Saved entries
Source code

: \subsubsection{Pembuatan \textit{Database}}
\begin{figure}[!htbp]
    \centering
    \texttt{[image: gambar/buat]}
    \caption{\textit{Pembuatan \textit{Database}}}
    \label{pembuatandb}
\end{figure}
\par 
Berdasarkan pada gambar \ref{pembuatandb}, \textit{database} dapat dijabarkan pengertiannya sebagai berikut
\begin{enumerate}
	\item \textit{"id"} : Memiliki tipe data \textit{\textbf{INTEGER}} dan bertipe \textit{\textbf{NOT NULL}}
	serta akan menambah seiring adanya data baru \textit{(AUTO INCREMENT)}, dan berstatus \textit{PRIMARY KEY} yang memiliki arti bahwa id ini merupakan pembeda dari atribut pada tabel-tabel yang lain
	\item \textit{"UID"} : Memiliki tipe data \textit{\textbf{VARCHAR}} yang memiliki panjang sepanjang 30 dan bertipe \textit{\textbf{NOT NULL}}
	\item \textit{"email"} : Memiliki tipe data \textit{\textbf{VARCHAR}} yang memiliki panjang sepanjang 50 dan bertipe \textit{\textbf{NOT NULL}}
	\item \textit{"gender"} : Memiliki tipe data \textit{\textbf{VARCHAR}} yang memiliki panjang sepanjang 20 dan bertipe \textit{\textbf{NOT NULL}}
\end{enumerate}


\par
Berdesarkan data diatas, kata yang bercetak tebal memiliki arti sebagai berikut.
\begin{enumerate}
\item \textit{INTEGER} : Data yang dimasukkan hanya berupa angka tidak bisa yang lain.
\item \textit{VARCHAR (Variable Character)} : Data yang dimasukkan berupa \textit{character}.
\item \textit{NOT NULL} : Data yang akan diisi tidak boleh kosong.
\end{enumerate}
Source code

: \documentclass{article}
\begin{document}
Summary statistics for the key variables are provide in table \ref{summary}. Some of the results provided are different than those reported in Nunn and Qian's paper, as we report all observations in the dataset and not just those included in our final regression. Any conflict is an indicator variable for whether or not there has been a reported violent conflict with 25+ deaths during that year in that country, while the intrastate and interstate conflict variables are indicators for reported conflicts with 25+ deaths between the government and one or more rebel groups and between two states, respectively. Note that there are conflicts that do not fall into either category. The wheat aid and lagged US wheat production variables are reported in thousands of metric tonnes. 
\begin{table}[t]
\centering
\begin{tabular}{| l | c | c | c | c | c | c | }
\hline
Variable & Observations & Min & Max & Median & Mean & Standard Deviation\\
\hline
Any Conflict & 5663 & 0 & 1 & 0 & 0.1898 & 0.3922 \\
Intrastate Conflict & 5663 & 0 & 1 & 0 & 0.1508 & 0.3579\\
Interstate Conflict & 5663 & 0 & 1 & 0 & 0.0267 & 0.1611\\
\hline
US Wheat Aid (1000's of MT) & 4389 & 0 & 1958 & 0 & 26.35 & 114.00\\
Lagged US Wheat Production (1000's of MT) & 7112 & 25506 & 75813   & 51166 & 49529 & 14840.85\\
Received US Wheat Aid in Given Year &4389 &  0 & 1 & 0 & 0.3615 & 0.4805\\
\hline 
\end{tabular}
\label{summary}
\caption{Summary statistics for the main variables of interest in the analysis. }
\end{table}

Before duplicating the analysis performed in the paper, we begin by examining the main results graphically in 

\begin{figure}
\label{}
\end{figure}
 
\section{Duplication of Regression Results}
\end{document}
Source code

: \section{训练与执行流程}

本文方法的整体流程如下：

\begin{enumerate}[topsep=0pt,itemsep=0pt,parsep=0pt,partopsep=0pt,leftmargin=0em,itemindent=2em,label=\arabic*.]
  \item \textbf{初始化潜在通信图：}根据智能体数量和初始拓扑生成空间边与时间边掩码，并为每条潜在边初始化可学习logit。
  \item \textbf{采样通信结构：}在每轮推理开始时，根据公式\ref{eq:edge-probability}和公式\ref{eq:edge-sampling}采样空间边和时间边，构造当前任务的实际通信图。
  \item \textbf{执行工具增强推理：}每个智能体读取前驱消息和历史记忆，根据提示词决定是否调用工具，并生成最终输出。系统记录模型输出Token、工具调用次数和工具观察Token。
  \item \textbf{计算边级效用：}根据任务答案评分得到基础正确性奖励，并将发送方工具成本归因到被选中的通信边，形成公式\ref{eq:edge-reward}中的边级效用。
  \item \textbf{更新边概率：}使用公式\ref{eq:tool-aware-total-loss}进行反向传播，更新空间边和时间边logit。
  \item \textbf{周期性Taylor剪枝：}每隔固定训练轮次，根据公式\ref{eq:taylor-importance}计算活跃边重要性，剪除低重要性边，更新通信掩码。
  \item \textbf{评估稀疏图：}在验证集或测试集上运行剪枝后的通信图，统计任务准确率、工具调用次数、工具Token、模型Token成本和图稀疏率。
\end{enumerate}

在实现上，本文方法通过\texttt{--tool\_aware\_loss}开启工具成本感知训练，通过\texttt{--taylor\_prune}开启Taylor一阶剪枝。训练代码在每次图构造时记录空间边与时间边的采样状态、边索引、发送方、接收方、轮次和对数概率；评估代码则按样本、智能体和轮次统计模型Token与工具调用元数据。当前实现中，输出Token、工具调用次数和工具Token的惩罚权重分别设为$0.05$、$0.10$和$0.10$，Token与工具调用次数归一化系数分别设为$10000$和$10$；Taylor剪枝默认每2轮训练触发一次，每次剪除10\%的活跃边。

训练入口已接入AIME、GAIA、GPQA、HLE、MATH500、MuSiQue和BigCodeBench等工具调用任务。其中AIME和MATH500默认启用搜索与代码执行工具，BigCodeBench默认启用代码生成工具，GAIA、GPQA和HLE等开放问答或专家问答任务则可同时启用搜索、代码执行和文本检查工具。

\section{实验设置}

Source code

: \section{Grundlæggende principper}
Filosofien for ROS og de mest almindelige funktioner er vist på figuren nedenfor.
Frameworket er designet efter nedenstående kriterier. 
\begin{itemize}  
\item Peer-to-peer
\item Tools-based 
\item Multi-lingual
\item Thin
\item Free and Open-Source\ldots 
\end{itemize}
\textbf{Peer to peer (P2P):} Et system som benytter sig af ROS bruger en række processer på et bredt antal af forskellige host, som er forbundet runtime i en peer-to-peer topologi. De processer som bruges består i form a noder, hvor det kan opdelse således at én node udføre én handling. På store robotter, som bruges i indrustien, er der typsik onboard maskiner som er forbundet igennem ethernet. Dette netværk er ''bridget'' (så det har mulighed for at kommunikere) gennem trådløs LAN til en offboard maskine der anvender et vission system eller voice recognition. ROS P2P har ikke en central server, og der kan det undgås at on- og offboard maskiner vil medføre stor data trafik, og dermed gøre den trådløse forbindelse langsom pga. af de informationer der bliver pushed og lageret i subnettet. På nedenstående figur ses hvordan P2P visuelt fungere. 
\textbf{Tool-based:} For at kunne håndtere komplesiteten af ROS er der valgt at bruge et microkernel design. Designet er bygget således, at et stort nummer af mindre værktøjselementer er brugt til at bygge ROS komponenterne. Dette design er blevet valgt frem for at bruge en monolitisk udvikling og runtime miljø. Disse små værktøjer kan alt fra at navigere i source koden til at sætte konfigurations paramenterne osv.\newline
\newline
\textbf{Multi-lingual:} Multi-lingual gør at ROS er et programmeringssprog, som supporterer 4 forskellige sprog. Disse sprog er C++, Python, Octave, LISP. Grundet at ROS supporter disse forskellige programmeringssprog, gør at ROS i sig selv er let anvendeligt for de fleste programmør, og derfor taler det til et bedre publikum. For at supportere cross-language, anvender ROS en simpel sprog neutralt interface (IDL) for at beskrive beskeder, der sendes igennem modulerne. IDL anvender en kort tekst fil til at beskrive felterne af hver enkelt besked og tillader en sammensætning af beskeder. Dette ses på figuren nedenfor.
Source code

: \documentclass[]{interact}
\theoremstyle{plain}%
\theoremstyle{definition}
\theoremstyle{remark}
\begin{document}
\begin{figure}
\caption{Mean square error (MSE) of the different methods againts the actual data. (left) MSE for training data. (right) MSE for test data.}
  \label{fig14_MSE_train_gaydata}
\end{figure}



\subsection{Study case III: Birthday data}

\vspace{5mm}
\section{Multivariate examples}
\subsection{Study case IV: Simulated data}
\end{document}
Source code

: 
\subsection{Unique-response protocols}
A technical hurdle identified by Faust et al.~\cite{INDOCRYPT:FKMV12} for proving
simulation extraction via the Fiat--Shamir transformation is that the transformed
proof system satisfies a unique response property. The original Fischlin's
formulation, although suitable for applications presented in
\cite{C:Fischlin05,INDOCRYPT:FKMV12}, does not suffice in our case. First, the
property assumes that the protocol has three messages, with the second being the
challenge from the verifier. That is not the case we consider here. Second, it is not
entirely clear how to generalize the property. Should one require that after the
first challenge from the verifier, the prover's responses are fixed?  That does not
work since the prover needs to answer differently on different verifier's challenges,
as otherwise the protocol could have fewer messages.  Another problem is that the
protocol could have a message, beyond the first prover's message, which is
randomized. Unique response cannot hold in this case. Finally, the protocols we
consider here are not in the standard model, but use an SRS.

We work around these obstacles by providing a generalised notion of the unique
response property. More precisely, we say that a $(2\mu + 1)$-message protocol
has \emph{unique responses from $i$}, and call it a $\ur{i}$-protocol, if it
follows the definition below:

> **Problem**
Go through the entries above and copy each line with "gambar" in it.

> **Expected answer**
    \texttt{[image: gambar/buat]}
Berdasarkan pada gambar \ref{pembuatandb}, \textit{database} dapat dijabarkan pengertiannya sebagai berikut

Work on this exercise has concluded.